# Drll Spotter



## administr8tor (Mar 6, 2010)

backstay said:


> Anybody use a Drill Spotter? I've had one for a few years and would be without it.



That looks useful does it work good?


----------



## macmikeman (Jan 23, 2007)

Me likey, but me no get one...


----------



## oldtimer (Jun 10, 2010)

backstay said:


> Anybody use a Drill Spotter? I've had one for a few years and would be without it.


 I would be without it too!!:laughing:


----------



## MDShunk (Jan 7, 2007)

What's it do? Keep you from drilling into a rebar?

The tool I know as a drill spotter is something you use in a milling machine.


----------



## B4T (Feb 10, 2009)

MDShunk said:


> What's it do? Keep you from drilling into a rebar?
> 
> The tool I know as a drill spotter is something you use in a milling machine.


Nothing worse than using a core bit and hitting rebar.. it sounds like an explosion.. 

I have never seen a sensor that detects it buried deep in the concrete


----------



## MDShunk (Jan 7, 2007)

B4T said:


> Nothing worse than using a core bit and hitting rebar.. it sounds like an explosion..
> 
> I have never seen a sensor that detects it buried deep in the concrete


I have a Milwaukee sub-scanner that reliably finds rebar. I don't mind so much when core drilling; that will normally saw right through. It's the regular hammer drill bits that rebars really stop dead. I have a 1" hammer drill bit specially for going through rebar. It's called something like rebar beaver or something like that. I forget, actually. I've used it a couple dozen times, maybe.


----------



## macmikeman (Jan 23, 2007)

There used to be a company in Dallas that made a device that used a portable gfi outlet hooked to a circuit board that would trip the gfi a half inch before the concrete spline bit would hit rebar or more importantly copper water pipes.

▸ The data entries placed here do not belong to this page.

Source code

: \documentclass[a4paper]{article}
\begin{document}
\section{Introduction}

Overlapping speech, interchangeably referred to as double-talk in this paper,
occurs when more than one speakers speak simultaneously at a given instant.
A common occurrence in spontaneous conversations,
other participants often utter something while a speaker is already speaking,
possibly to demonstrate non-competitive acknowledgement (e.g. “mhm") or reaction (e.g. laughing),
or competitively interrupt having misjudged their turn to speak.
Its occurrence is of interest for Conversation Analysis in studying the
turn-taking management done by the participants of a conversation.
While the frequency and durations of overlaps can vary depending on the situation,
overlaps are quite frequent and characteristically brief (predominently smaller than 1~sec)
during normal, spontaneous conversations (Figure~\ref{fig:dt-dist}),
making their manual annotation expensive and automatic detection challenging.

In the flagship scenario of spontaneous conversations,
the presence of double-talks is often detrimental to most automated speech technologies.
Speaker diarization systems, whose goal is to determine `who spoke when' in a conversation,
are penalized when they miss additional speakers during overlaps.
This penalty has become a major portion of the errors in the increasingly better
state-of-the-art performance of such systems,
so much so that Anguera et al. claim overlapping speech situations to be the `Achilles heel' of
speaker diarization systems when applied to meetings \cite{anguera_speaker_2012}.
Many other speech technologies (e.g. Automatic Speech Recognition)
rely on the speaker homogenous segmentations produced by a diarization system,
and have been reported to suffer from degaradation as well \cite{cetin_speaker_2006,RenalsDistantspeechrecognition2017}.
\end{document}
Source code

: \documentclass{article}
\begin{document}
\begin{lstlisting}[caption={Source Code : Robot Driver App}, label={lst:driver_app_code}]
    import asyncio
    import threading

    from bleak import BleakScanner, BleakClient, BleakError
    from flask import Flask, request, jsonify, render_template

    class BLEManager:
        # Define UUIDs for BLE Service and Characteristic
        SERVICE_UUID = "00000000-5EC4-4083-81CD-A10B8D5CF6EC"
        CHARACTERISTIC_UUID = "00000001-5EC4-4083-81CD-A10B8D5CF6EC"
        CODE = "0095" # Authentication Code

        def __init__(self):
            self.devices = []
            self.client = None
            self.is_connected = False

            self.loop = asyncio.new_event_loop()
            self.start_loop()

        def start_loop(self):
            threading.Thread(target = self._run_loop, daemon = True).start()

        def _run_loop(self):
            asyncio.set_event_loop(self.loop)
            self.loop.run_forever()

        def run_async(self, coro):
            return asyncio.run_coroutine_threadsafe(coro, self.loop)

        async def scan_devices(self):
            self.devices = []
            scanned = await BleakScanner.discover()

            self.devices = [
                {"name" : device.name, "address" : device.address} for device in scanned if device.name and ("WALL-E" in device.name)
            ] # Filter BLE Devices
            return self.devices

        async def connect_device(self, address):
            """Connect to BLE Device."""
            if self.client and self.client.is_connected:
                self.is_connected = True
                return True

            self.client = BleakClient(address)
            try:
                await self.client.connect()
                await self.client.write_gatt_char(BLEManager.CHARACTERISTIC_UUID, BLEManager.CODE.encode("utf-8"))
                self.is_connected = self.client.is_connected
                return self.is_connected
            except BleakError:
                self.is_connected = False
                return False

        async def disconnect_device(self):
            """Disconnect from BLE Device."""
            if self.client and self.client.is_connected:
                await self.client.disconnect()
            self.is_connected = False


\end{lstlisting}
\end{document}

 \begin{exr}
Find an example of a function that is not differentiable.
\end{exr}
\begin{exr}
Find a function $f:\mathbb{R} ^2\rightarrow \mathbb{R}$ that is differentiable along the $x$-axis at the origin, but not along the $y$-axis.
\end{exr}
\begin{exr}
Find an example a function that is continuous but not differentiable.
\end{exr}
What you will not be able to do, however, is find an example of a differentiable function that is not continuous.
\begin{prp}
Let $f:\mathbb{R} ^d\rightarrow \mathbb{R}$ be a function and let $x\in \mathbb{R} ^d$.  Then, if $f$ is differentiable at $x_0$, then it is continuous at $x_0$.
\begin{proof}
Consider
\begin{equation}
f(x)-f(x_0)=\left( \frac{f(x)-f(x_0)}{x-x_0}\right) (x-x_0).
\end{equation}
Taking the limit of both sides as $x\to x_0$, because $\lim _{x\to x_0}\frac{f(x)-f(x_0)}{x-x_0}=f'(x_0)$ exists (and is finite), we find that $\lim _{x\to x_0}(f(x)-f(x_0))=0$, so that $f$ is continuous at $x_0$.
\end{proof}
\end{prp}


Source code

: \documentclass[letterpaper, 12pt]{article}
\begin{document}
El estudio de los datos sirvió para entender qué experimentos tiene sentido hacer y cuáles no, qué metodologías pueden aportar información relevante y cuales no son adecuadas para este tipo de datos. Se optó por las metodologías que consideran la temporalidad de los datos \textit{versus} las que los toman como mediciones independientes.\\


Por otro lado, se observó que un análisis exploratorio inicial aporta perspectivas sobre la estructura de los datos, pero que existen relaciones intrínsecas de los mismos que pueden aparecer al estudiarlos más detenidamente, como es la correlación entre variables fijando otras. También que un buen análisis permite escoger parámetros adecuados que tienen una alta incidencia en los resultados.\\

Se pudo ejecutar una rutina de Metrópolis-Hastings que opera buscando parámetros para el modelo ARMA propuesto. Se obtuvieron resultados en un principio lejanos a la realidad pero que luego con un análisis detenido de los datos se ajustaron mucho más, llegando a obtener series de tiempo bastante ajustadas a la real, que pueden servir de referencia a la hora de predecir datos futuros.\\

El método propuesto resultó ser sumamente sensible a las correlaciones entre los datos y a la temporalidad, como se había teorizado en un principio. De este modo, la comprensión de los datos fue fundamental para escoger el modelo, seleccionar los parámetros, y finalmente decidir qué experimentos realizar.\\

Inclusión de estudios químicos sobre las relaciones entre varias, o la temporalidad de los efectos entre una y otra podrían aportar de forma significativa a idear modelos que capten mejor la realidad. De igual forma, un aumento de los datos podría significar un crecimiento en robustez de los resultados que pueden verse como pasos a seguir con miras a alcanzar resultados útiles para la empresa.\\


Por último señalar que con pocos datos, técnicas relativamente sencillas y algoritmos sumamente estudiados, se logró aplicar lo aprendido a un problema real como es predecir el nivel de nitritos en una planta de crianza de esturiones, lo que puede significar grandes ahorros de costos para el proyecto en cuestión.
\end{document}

The termite guys around here all used them when drilling the driveways before squirting bug juice down the holes.. I wish I had bought one of those before they went out of business. 

That spotter would be handy in places where you have to make real sure you don't come out in the wrong spot.


----------



## MDShunk (Jan 7, 2007)

macmikeman said:


> There used to be a company in Dallas that made a device that used a portable gfi outlet hooked to a circuit board that would trip the gfi a half inch before the concrete spline bit would hit rebar or more importantly copper water pipes. The termite guys around here all used them when drilling the driveways before squirting bug juice down the holes.. I wish I had bought one of those before they went out of business.
> 
> That spotter would be handy in places where you have to make real sure you don't come out in the wrong spot.


Yeah, that's actually patented. I have one somewhere around here. It's called a "stop box". http://www.drillcogroup.com/stopbox.html A termite guy was actually who I saw using it first, and gave me the thought to get one myself. They are in Dallas. They're the same people that make the rebar eater bits.


----------



## B4T (Feb 10, 2009)

MDShunk said:


> I have a Milwaukee sub-scanner that reliably finds rebar. I don't mind so much when core drilling; that will normally saw right through. It's the regular hammer drill bits that rebars really stop dead. I have a 1" hammer drill bit specially for going through rebar. It's called something like rebar beaver or something like that. I forget, actually. I've used it a couple dozen times, maybe.


I rented this core bit and drill.. I needed a 2.5" hole through 12" of poured concrete.. the bit would go BANG really loud and just stop spinning..

Didn't know they can cut through rebar.. I priced diamond core bits at around $600.00.. why I went the rental route..


----------



## macmikeman (Jan 23, 2007)

MDShunk said:


> Yeah, that's actually patented. I have one somewhere around here. It's called a "stop box". http://www.drillcogroup.com/stopbox.html A termite guy was actually who I saw using it first, and gave me the thought to get one myself. They are in Dallas. They're the same people that make the rebar eater bits.


Man you are just frikin awesome. That is not exactly the same box but it looks like good enough for me. Thanks for the link.


----------



## MDShunk (Jan 7, 2007)

B4T said:


> I rented this core bit and drill.. I needed a 2.5" hole through 12" of poured concrete.. the bit would go BANG really loud and just stop spinning..
> 
> Didn't know they can cut through rebar.. I priced diamond core bits at around $600.00.. why I went the rental route..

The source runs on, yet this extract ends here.